It is built on a cliff where two rivers join. From the 10th century. Inside you will only find cows and smell some of their products. No entrance, no other tourists. It's next to the road between Vardzia and Akhaltsikhe
The medieval cave city was built by Queen Tamara. It can be reached by car in one day from Borjomi, but the road is very bad for the last 12 kilometer. Entrance fee 5 dollar. It's incredible beautiful but a lot of climbing too. Take food and drinks with you. You cannot buy anything overthere, it can be very warm in summer.

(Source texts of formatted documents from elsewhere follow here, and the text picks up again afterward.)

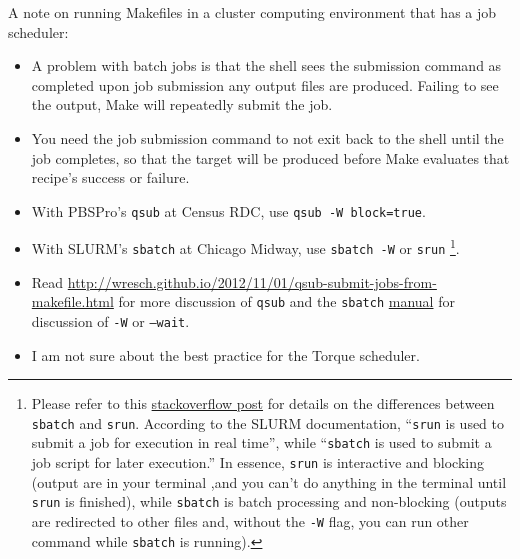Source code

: A note on running Makefiles in a cluster computing environment that has a job scheduler:
\begin{itemize}
	\item A problem with batch jobs is that the shell sees the submission command as completed upon job submission any output files are produced.
	Failing to see the output, Make will repeatedly submit the job.
	\item You need the job submission command to not exit back to the shell until the job completes, so that the target will be produced before Make evaluates that recipe's success or failure.
	\item With PBSPro's \texttt{qsub} at Census RDC, use \texttt{qsub -W block=true}.
	\item With SLURM's \texttt{sbatch} at Chicago Midway, use \texttt{sbatch -W} or \texttt{srun}%
		\footnote{
			Please refer to this \href{https://stackoverflow.com/questions/43767866/slurm-srun-vs-sbatch-and-their-parameters}{stackoverflow post}
				for details on the differences
				between \texttt{sbatch} and \texttt{srun}.
			According to the SLURM documentation,
				``\texttt{srun} is used to submit a job for execution in real time'',
				while ``\texttt{sbatch} is used to submit a job script for later execution.''
			In essence, \texttt{srun} is interactive and blocking
				(output are in your terminal ,and
				you can't do anything in the terminal until \texttt{srun} is finished),
				while \texttt{sbatch} is batch processing and non-blocking
				(outputs are redirected to other files and,
				without the \texttt{-W} flag,
				you can run other command while \texttt{sbatch} is running).
		}.
	\item Read \url{http://wresch.github.io/2012/11/01/qsub-submit-jobs-from-makefile.html} for more discussion of \texttt{qsub} and the \texttt{sbatch} \href{https://slurm.schedmd.com/sbatch.html}{manual} for discussion of \texttt{-W} or \texttt{--wait}.
	\item I am not sure about the best practice for the Torque scheduler.
\end{itemize}
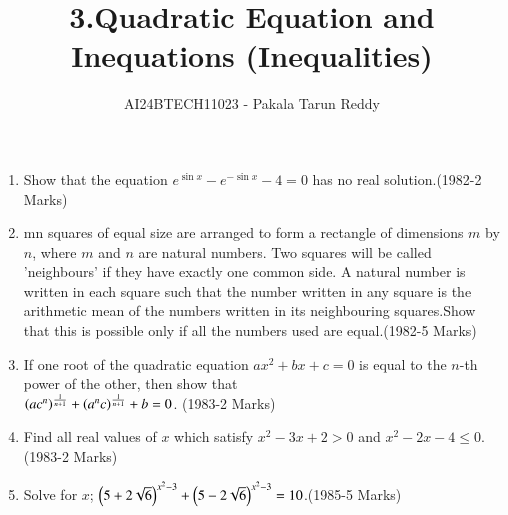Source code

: \documentclass[journal,12pt,twocolumn]{IEEEtran}
\theoremstyle{remark}
\begin{document}

\vspace{3cm}

\title{3.Quadratic Equation and\\ Inequations (Inequalities)}
\author{AI24BTECH11023 - Pakala Tarun Reddy}
\maketitle
\begin{enumerate}[start=13]
\item Show that the equation $e^{\sin{x}}-e^{-\sin{x}}-4=0$ has no real solution.\hfill{(1982-2 Marks)}
\item mn squares of equal size are arranged to form a rectangle of dimensions $m$ by $n$, where $m$ and $n$ are natural numbers. Two squares will be called 'neighbours' if they have exactly one common side. A natural number is written in each square such that the number written in any square is the arithmetic mean of the numbers written in its neighbouring squares.Show that this is possible only if all the numbers used are equal.\hfill{(1982-5 Marks)}
\item {If one root of the quadratic equation $ax^2+bx+c=0$ is equal to the $n$-th power of the other, then show that\\
$\left(ac^n\right)^\frac{1}{n+1} +\left(a^nc\right)^\frac{1}{n+1}+b=0$. \hfill(1983-2 Marks)}
 \item {Find all real values of $x$ which satisfy $x^2-3x+2>0$ and $x^2-2x-4\leq 0$.\hfill{(1983-2 Marks)}}
 \item Solve for $x$; $\left(5+2\sqrt{6}\right)^{x^2-3}+\left(5-2\sqrt{6}\right)^{x^2-3}=10$.\hfill{(1985-5 Marks)}
 

\end{enumerate}
\end{document}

Aside from the Church of the Assumption and the monks' cells, the rest of the Vardzia complex consists of empty rooms. It is fun to explore though, stairways and tunnels connecting rooms on different levels, some rooms enormous and bare, others tiny yet detailed. In a few places, the steps have worn down and the rock has begun to fall away, so it might be dangerous to be too vigorous in your climbing, but you can still spend a couple of hours here if you are determined to seek out every room. If you are waiting for the bus back to Akhaltsikhe, you might as well do this, as there is sod all else to do down below in the village!
Take along a Georgian phrasebook (available in Prospero's Bookshop on Rustavelis in Tbilisi)...this will enable you to chat to the monks, who probably don't get so many foreigners to talk to. Of course, you are never going to be able to debate the meaning of life with just a phrasebook, but with a bit of crafty language work and many a hand gesture, you can have a conversation of sorts. They are friendly folk, as long as you respect the fact that this is a monastery first and a tourist attraction second...don't earn the scorn that the Armenian group did by shouting and screeching...noises tend to echo in caves.
If a monk spots you, he may unlock the Church of the assumption for you. This is the only church still functioning...there were several more, but earthquakes, attacks and vandalism have seen to those. Look out for the frescoes on the walls, especially the one of Queen Tamar. There is a donation box inside, and it is worth putting a few coins and notes inside. A monk may also lead you through a pitch black cave to drink the water from "Tamar's Tears". Not for the chlaustrophobic, you might want to bring a torch, otherwise you'll have to "put your trust in God" or at least in the monk and his candle. The water, if you manage to reach it without knocking yourself out on the low roof, is cool and sweet.
After buying you ticket, head up the twisting path passed a few derelict caves...you can look inside these if you want, but they are unfortunately filled with cigarette ends. After about ten minutes or so, you'll reach a belltower and a gate...this is the entrance to the monastery.